I edited /etc/network/interfaces and /etc/hosts to reflect my changes.
I ran
$sudo /etc/init.d/networking stop
*deconfiguring network interfaces ...
So yay. Then I try to start, it gives me the mumbo jumbo about using services (why didn't it do that for the stop?) So instead I run ...
$sudo service networking start
networking stop/waiting
Now, to me that says the status of the service is stopped. But when I ping another computer, I get a successful reply. So is it not actually stopped? More importantly, am I doing something wrong?
Edit
daniel@FOOBAR:~$ sudo service networking status
networking stop/waiting
daniel@FOOBAR:~$ sudo service networking stop
stop: Unknown instance:
daniel@FOOBAR:~$ sudo service networking status
networking stop/waiting
daniel@FOOBAR:~$ sudo service networking start
networking stop/waiting
daniel@FOOBAR:~$ sudo service networking status
networking stop/waiting
So you can see why I ran /etc/init.d/networking stop instead.
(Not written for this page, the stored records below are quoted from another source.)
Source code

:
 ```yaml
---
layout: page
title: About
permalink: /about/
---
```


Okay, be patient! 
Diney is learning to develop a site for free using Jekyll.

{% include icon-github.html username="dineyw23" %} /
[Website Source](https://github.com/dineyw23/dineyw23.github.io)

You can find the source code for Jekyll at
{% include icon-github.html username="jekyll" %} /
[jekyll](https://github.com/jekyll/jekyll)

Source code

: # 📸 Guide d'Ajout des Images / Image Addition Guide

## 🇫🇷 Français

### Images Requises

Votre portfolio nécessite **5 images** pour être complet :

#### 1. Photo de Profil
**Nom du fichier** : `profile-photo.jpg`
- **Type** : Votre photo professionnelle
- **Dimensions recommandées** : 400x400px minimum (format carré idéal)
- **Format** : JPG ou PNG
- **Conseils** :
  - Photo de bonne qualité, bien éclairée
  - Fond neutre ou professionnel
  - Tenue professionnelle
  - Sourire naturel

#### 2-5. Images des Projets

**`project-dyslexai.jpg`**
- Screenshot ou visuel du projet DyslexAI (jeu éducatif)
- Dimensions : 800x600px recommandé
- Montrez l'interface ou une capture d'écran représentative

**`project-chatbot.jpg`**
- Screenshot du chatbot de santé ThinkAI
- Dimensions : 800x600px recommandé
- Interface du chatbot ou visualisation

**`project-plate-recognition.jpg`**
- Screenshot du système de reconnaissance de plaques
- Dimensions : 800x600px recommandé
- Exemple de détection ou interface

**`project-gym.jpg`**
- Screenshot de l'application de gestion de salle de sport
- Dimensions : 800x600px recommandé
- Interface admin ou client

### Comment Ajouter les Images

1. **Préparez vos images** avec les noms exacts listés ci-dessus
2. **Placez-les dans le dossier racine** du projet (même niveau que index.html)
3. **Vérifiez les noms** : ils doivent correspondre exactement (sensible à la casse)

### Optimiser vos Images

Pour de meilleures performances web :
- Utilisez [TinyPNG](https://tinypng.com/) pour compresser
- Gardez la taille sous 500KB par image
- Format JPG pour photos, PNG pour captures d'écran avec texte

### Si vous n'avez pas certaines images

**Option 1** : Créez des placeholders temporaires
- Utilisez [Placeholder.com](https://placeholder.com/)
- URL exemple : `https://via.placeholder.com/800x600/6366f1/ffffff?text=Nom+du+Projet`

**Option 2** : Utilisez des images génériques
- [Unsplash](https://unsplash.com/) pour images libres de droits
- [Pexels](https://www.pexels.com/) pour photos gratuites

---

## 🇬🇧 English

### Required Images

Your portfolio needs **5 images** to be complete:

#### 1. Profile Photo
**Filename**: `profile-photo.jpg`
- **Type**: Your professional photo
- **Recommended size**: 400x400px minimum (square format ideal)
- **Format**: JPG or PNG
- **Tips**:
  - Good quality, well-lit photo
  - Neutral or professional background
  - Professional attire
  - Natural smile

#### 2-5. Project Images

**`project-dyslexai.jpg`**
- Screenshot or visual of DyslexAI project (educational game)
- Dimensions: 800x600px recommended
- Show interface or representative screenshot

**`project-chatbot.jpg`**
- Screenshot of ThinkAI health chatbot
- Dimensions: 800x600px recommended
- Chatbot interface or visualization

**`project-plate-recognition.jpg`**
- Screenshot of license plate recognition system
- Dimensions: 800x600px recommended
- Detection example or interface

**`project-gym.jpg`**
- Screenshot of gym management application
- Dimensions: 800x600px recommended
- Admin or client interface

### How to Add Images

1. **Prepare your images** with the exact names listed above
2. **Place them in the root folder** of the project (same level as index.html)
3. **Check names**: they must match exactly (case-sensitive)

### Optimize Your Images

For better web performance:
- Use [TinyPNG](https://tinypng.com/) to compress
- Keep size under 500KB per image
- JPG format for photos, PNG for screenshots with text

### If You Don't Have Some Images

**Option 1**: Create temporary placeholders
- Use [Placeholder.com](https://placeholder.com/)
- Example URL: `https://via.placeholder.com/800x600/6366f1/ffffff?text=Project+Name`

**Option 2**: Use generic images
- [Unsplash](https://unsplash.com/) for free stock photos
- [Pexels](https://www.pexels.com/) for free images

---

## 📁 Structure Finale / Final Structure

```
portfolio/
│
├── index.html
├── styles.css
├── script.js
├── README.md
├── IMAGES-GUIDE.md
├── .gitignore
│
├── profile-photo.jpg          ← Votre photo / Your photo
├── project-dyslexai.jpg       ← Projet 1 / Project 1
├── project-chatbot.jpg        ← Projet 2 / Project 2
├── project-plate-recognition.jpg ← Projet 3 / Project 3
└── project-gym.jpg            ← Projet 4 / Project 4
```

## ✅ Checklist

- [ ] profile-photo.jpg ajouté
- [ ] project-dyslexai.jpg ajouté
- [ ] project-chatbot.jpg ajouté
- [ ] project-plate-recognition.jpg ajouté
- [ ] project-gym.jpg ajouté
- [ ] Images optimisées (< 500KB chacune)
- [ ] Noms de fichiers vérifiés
For some reason upstart (that is what "services" is, right?) isn't working with stop.
cat /etc/hosts
127.0.0.1 localhost
127.0.1.1 FOOBAR
198.3.9.2 FOOBAR #Added entry July 19 2011
# The following lines are desirable for IPv6 capable hosts
::1 ip6-localhost ip6-loopback
fe00::0 ip6-localnet
ff00::0 ip6-mcastprefix
ff02::1 ip6-allnodes
ff02::2 ip6-allrouters
cat /etc/network/interfaces
# This file describes the network interfaces available on your system
# and how to activate them. For more information, see interfaces(5).
# The loopback network interface
auto lo
iface lo inet loopback
# The primary network interface
#auto eth0
#iface eth0 inet dhcp
# hostname FOOBAR
auto eth0
iface eth0 inet static
address 198.3.9.2
netmask 255.255.255.0
network 198.3.9.0
broadcast 198.3.9.255
gateway 198.3.9.15
No I didn't save backups, it was just a minor change so I just commented out the old DHCP setting.
Edit
I set everything back to original settings and set up a DHCP server. "starting" networking does the same thing. I can only assume this is normal, I just don't know WHY. It can't be anything to do with the configuration files, since they've been restored.